State Rep. Darren Bailey, R-Xenia, filed House Bill 5119 and members of both parties signed up in support.
State Rep. Mark Batinick, R-Plainview, signed on to the bill and said such an incentive could help encourage more people to become foster parents.
“When you look at all the issues going on at the state level, we’ve heard about the deaths of people that are in state care, we need more good people doing this and so we need to incentivize good practice, good behavior,” Batinick said.
An Office of Inspector General annual report for the Illinois Department of Children and Family Services found that of the children that had some kind of interaction with the department in a 12 month period, 123 of them died.

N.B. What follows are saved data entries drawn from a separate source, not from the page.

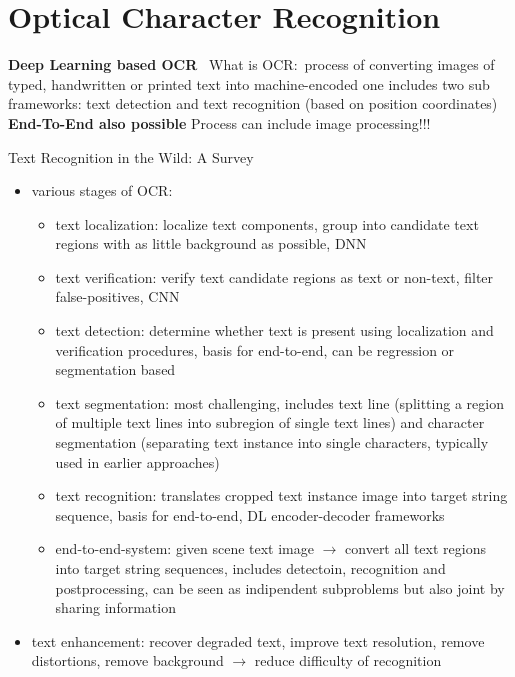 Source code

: \section{Optical Character Recognition}

\textbf{Deep Learning based OCR}~\citep{zhao_improving_2020}
What is OCR:\ process of converting images of typed, handwritten or printed text into machine-encoded one
includes two sub frameworks: text detection and text recognition (based on position coordinates)
\textbf{End-To-End also possible}
Process can include image processing!!!

Text Recognition in the Wild: A Survey~\citep{chen_text_2021}
\begin{itemize}
    \item various stages of \ac{OCR}:
        \begin{itemize}
            \item text localization: localize text components, group into candidate text regions with
                as little background as possible, DNN
            \item text verification: verify text candidate regions as text or non-text,
                filter false-positives, CNN
            \item text detection: determine whether text is present using localization and verification
                procedures, basis for end-to-end, can be regression or segmentation based
            \item text segmentation: most challenging, includes text line (splitting a region of multiple
                text lines into subregion of single text lines) and character segmentation (separating
                text instance into single characters, typically used in earlier approaches)
            \item text recognition: translates cropped text instance image into target string sequence,
                basis for end-to-end, DL encoder-decoder frameworks
            \item end-to-end-system: given scene text image $\rightarrow$ convert all text regions into
                target string sequences, includes detectoin, recognition and postprocessing, can be
                seen as indipendent subproblems but also joint by sharing information
        \end{itemize}
    \item text enhancement: recover degraded text, improve text resolution, remove distortions,
        remove background $\rightarrow$ reduce difficulty of recognition
\end{itemize}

Batinick said donated his recent legislative pay raise to two foster families.
“I’ve seen the inside of how special these people are and a lot of that stuff isn’t reimbursed,” Batinick said.
State Rep. Mike Zalewski, D-Riverside, said the measure has merit.
“You know where a foster parent says ‘I went through the exercise of helping a child, I’m going to put it on my Illinois income tax return and let my liability go downward,’ I’m excited about that as an opportunity, but again we have to make sure that we can afford it,” Zalewski said.
“What we do on tax credits this year is up for discussion,” Zalewski said. “Those cost [the state] money, unfortunately.”
Bailey’s measure was filed in February, but remains in the House Rules Committee.
Zalewski said he plans a subject matter hearing for the House Revenue and Finance Committee soon because the bill is worth discussing.
“I think I view it as more of a ‘I’ve done this magnanimous thing and I want to be helpful, but it may have hurt my bottom line, I might have not been able to go on the vacation I wanted, I may not have been able to afford the new appliance, what can the state do to help me alleviate that kind of burden,’ that seems like a worthwhile cause,” Zalewski said.
Lawmakers return to Springfield on March 18.
A subject matter hearing in Chicago on the topics of other tax credits – such as affordable housing tax credits, prompt payment, the earned income tax credit, and online ticket resale taxes – is scheduled before that.